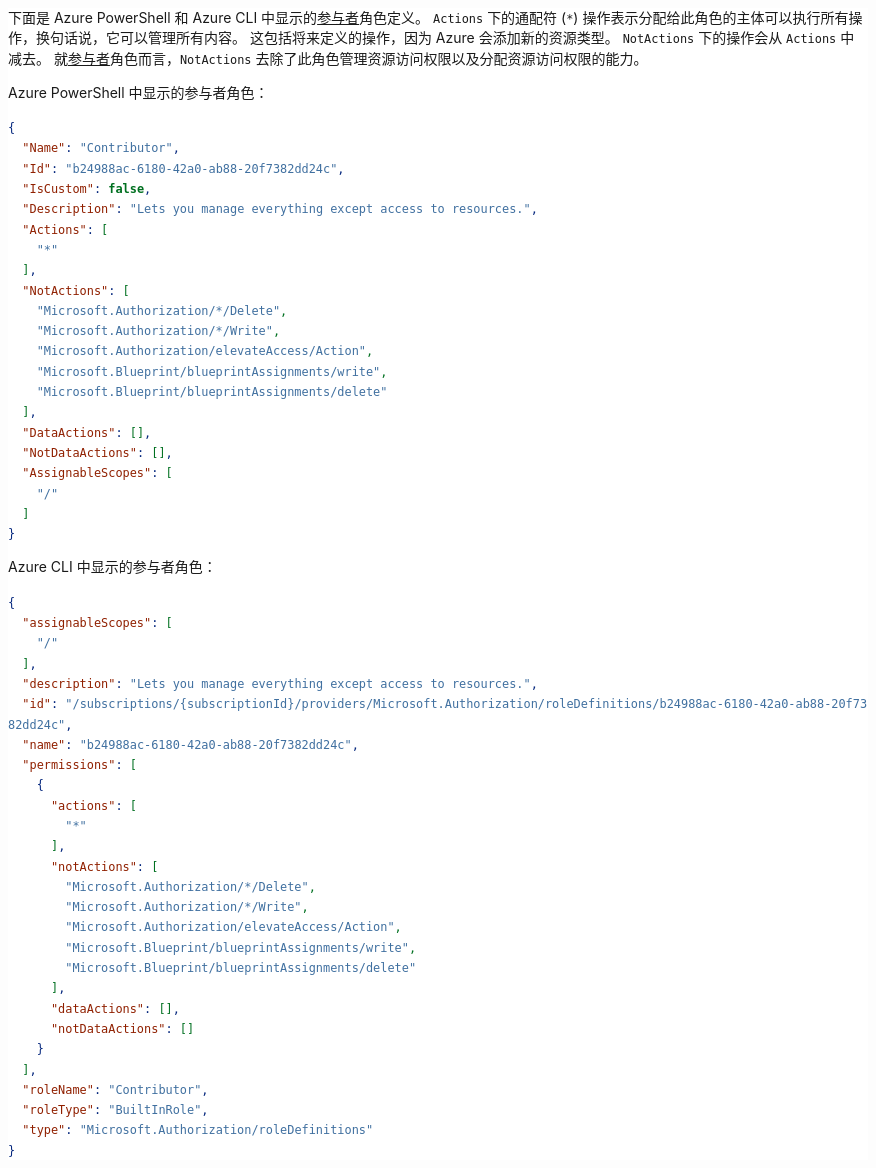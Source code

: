 下面是 Azure PowerShell 和 Azure CLI 中显示的[参与者](built-in-roles.md#contributor)角色定义。 `Actions` 下的通配符 (`*`) 操作表示分配给此角色的主体可以执行所有操作，换句话说，它可以管理所有内容。 这包括将来定义的操作，因为 Azure 会添加新的资源类型。 `NotActions` 下的操作会从 `Actions` 中减去。 就[参与者](built-in-roles.md#contributor)角色而言，`NotActions` 去除了此角色管理资源访问权限以及分配资源访问权限的能力。

Azure PowerShell 中显示的参与者角色：

```json
{
  "Name": "Contributor",
  "Id": "b24988ac-6180-42a0-ab88-20f7382dd24c",
  "IsCustom": false,
  "Description": "Lets you manage everything except access to resources.",
  "Actions": [
    "*"
  ],
  "NotActions": [
    "Microsoft.Authorization/*/Delete",
    "Microsoft.Authorization/*/Write",
    "Microsoft.Authorization/elevateAccess/Action",
    "Microsoft.Blueprint/blueprintAssignments/write",
    "Microsoft.Blueprint/blueprintAssignments/delete"
  ],
  "DataActions": [],
  "NotDataActions": [],
  "AssignableScopes": [
    "/"
  ]
}
```

Azure CLI 中显示的参与者角色：

```json
{
  "assignableScopes": [
    "/"
  ],
  "description": "Lets you manage everything except access to resources.",
  "id": "/subscriptions/{subscriptionId}/providers/Microsoft.Authorization/roleDefinitions/b24988ac-6180-42a0-ab88-20f7382dd24c",
  "name": "b24988ac-6180-42a0-ab88-20f7382dd24c",
  "permissions": [
    {
      "actions": [
        "*"
      ],
      "notActions": [
        "Microsoft.Authorization/*/Delete",
        "Microsoft.Authorization/*/Write",
        "Microsoft.Authorization/elevateAccess/Action",
        "Microsoft.Blueprint/blueprintAssignments/write",
        "Microsoft.Blueprint/blueprintAssignments/delete"
      ],
      "dataActions": [],
      "notDataActions": []
    }
  ],
  "roleName": "Contributor",
  "roleType": "BuiltInRole",
  "type": "Microsoft.Authorization/roleDefinitions"
}
```
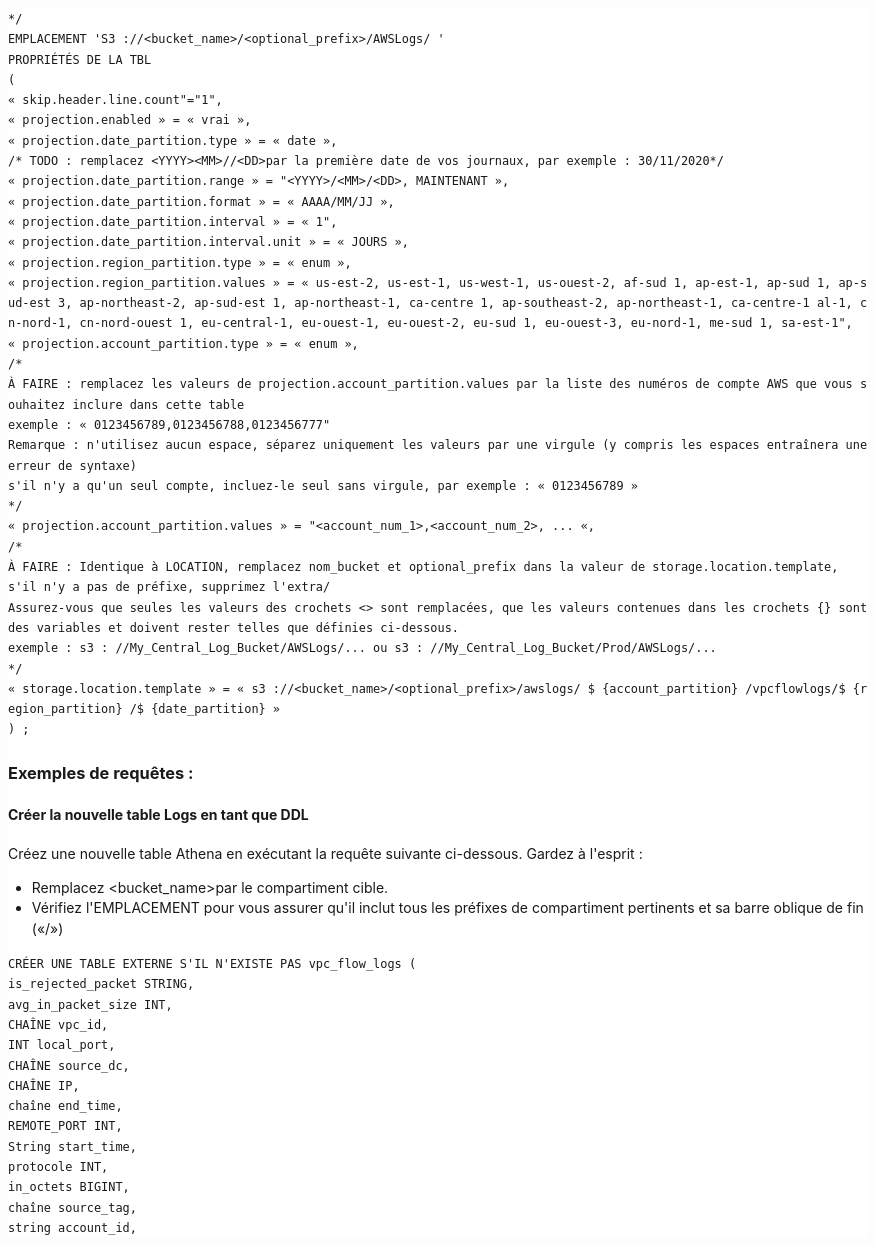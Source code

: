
 ```
*/
EMPLACEMENT 'S3 ://<bucket_name>/<optional_prefix>/AWSLogs/ '
PROPRIÉTÉS DE LA TBL
(
« skip.header.line.count"="1",
« projection.enabled » = « vrai »,
« projection.date_partition.type » = « date »,
/* TODO : remplacez <YYYY><MM>//<DD>par la première date de vos journaux, par exemple : 30/11/2020*/
« projection.date_partition.range » = "<YYYY>/<MM>/<DD>, MAINTENANT »,
« projection.date_partition.format » = « AAAA/MM/JJ »,
« projection.date_partition.interval » = « 1",
« projection.date_partition.interval.unit » = « JOURS »,
« projection.region_partition.type » = « enum »,
« projection.region_partition.values » = « us-est-2, us-est-1, us-west-1, us-ouest-2, af-sud 1, ap-est-1, ap-sud 1, ap-sud-est 3, ap-northeast-2, ap-sud-est 1, ap-northeast-1, ca-centre 1, ap-southeast-2, ap-northeast-1, ca-centre-1 al-1, cn-nord-1, cn-nord-ouest 1, eu-central-1, eu-ouest-1, eu-ouest-2, eu-sud 1, eu-ouest-3, eu-nord-1, me-sud 1, sa-est-1",
« projection.account_partition.type » = « enum »,
/*
À FAIRE : remplacez les valeurs de projection.account_partition.values par la liste des numéros de compte AWS que vous souhaitez inclure dans cette table
exemple : « 0123456789,0123456788,0123456777"
Remarque : n'utilisez aucun espace, séparez uniquement les valeurs par une virgule (y compris les espaces entraînera une erreur de syntaxe)
s'il n'y a qu'un seul compte, incluez-le seul sans virgule, par exemple : « 0123456789 »
*/
« projection.account_partition.values » = "<account_num_1>,<account_num_2>, ... «,
/*
À FAIRE : Identique à LOCATION, remplacez nom_bucket et optional_prefix dans la valeur de storage.location.template,
s'il n'y a pas de préfixe, supprimez l'extra/
Assurez-vous que seules les valeurs des crochets <> sont remplacées, que les valeurs contenues dans les crochets {} sont des variables et doivent rester telles que définies ci-dessous.
exemple : s3 : //My_Central_Log_Bucket/AWSLogs/... ou s3 : //My_Central_Log_Bucket/Prod/AWSLogs/...
*/
« storage.location.template » = « s3 ://<bucket_name>/<optional_prefix>/awslogs/ $ {account_partition} /vpcflowlogs/$ {region_partition} /$ {date_partition} »
) ;
```
### Exemples de requêtes :
#### Créer la nouvelle table Logs en tant que DDL
Créez une nouvelle table Athena en exécutant la requête suivante ci-dessous. Gardez à l'esprit :

* Remplacez <bucket_name>par le compartiment cible.
* Vérifiez l'EMPLACEMENT pour vous assurer qu'il inclut tous les préfixes de compartiment pertinents et sa barre oblique de fin («/»)
```
CRÉER UNE TABLE EXTERNE S'IL N'EXISTE PAS vpc_flow_logs (
is_rejected_packet STRING,
avg_in_packet_size INT,
CHAÎNE vpc_id,
INT local_port,
CHAÎNE source_dc,
CHAÎNE IP,
chaîne end_time,
REMOTE_PORT INT,
String start_time,
protocole INT,
in_octets BIGINT,
chaîne source_tag,
string account_id,
```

☆ ☆ ☆ ☆ ☆

REQUIRED WORK
Please write out all of the data verbatim, with no pictures in the copy.

WRITTEN RESPONSE
Source code

: 下面是 Azure PowerShell 和 Azure CLI 中显示的[参与者](built-in-roles.md#contributor)角色定义。 `Actions` 下的通配符 (`*`) 操作表示分配给此角色的主体可以执行所有操作，换句话说，它可以管理所有内容。 这包括将来定义的操作，因为 Azure 会添加新的资源类型。 `NotActions` 下的操作会从 `Actions` 中减去。 就[参与者](built-in-roles.md#contributor)角色而言，`NotActions` 去除了此角色管理资源访问权限以及分配资源访问权限的能力。

Azure PowerShell 中显示的参与者角色：

```json
{
  "Name": "Contributor",
  "Id": "b24988ac-6180-42a0-ab88-20f7382dd24c",
  "IsCustom": false,
  "Description": "Lets you manage everything except access to resources.",
  "Actions": [
    "*"
  ],
  "NotActions": [
    "Microsoft.Authorization/*/Delete",
    "Microsoft.Authorization/*/Write",
    "Microsoft.Authorization/elevateAccess/Action",
    "Microsoft.Blueprint/blueprintAssignments/write",
    "Microsoft.Blueprint/blueprintAssignments/delete"
  ],
  "DataActions": [],
  "NotDataActions": [],
  "AssignableScopes": [
    "/"
  ]
}
```

Azure CLI 中显示的参与者角色：

```json
{
  "assignableScopes": [
    "/"
  ],
  "description": "Lets you manage everything except access to resources.",
  "id": "/subscriptions/{subscriptionId}/providers/Microsoft.Authorization/roleDefinitions/b24988ac-6180-42a0-ab88-20f7382dd24c",
  "name": "b24988ac-6180-42a0-ab88-20f7382dd24c",
  "permissions": [
    {
      "actions": [
        "*"
      ],
      "notActions": [
        "Microsoft.Authorization/*/Delete",
        "Microsoft.Authorization/*/Write",
        "Microsoft.Authorization/elevateAccess/Action",
        "Microsoft.Blueprint/blueprintAssignments/write",
        "Microsoft.Blueprint/blueprintAssignments/delete"
      ],
      "dataActions": [],
      "notDataActions": []
    }
  ],
  "roleName": "Contributor",
  "roleType": "BuiltInRole",
  "type": "Microsoft.Authorization/roleDefinitions"
}
```
Source code

:
 ```
*/
EMPLACEMENT 'S3 ://<bucket_name>/<optional_prefix>/AWSLogs/ '
PROPRIÉTÉS DE LA TBL
(
« skip.header.line.count"="1",
« projection.enabled » = « vrai »,
« projection.date_partition.type » = « date »,
/* TODO : remplacez <YYYY><MM>//<DD>par la première date de vos journaux, par exemple : 30/11/2020*/
« projection.date_partition.range » = "<YYYY>/<MM>/<DD>, MAINTENANT »,
« projection.date_partition.format » = « AAAA/MM/JJ »,
« projection.date_partition.interval » = « 1",
« projection.date_partition.interval.unit » = « JOURS »,
« projection.region_partition.type » = « enum »,
« projection.region_partition.values » = « us-est-2, us-est-1, us-west-1, us-ouest-2, af-sud 1, ap-est-1, ap-sud 1, ap-sud-est 3, ap-northeast-2, ap-sud-est 1, ap-northeast-1, ca-centre 1, ap-southeast-2, ap-northeast-1, ca-centre-1 al-1, cn-nord-1, cn-nord-ouest 1, eu-central-1, eu-ouest-1, eu-ouest-2, eu-sud 1, eu-ouest-3, eu-nord-1, me-sud 1, sa-est-1",
« projection.account_partition.type » = « enum »,
/*
À FAIRE : remplacez les valeurs de projection.account_partition.values par la liste des numéros de compte AWS que vous souhaitez inclure dans cette table
exemple : « 0123456789,0123456788,0123456777"
Remarque : n'utilisez aucun espace, séparez uniquement les valeurs par une virgule (y compris les espaces entraînera une erreur de syntaxe)
s'il n'y a qu'un seul compte, incluez-le seul sans virgule, par exemple : « 0123456789 »
*/
« projection.account_partition.values » = "<account_num_1>,<account_num_2>, ... «,
/*
À FAIRE : Identique à LOCATION, remplacez nom_bucket et optional_prefix dans la valeur de storage.location.template,
s'il n'y a pas de préfixe, supprimez l'extra/
Assurez-vous que seules les valeurs des crochets <> sont remplacées, que les valeurs contenues dans les crochets {} sont des variables et doivent rester telles que définies ci-dessous.
exemple : s3 : //My_Central_Log_Bucket/AWSLogs/... ou s3 : //My_Central_Log_Bucket/Prod/AWSLogs/...
*/
« storage.location.template » = « s3 ://<bucket_name>/<optional_prefix>/awslogs/ $ {account_partition} /vpcflowlogs/$ {region_partition} /$ {date_partition} »
) ;
```
### Exemples de requêtes :
#### Créer la nouvelle table Logs en tant que DDL
Créez une nouvelle table Athena en exécutant la requête suivante ci-dessous. Gardez à l'esprit :

* Remplacez <bucket_name>par le compartiment cible.
* Vérifiez l'EMPLACEMENT pour vous assurer qu'il inclut tous les préfixes de compartiment pertinents et sa barre oblique de fin («/»)
```
CRÉER UNE TABLE EXTERNE S'IL N'EXISTE PAS vpc_flow_logs (
is_rejected_packet STRING,
avg_in_packet_size INT,
CHAÎNE vpc_id,
INT local_port,
CHAÎNE source_dc,
CHAÎNE IP,
chaîne end_time,
REMOTE_PORT INT,
String start_time,
protocole INT,
in_octets BIGINT,
chaîne source_tag,
string account_id,
```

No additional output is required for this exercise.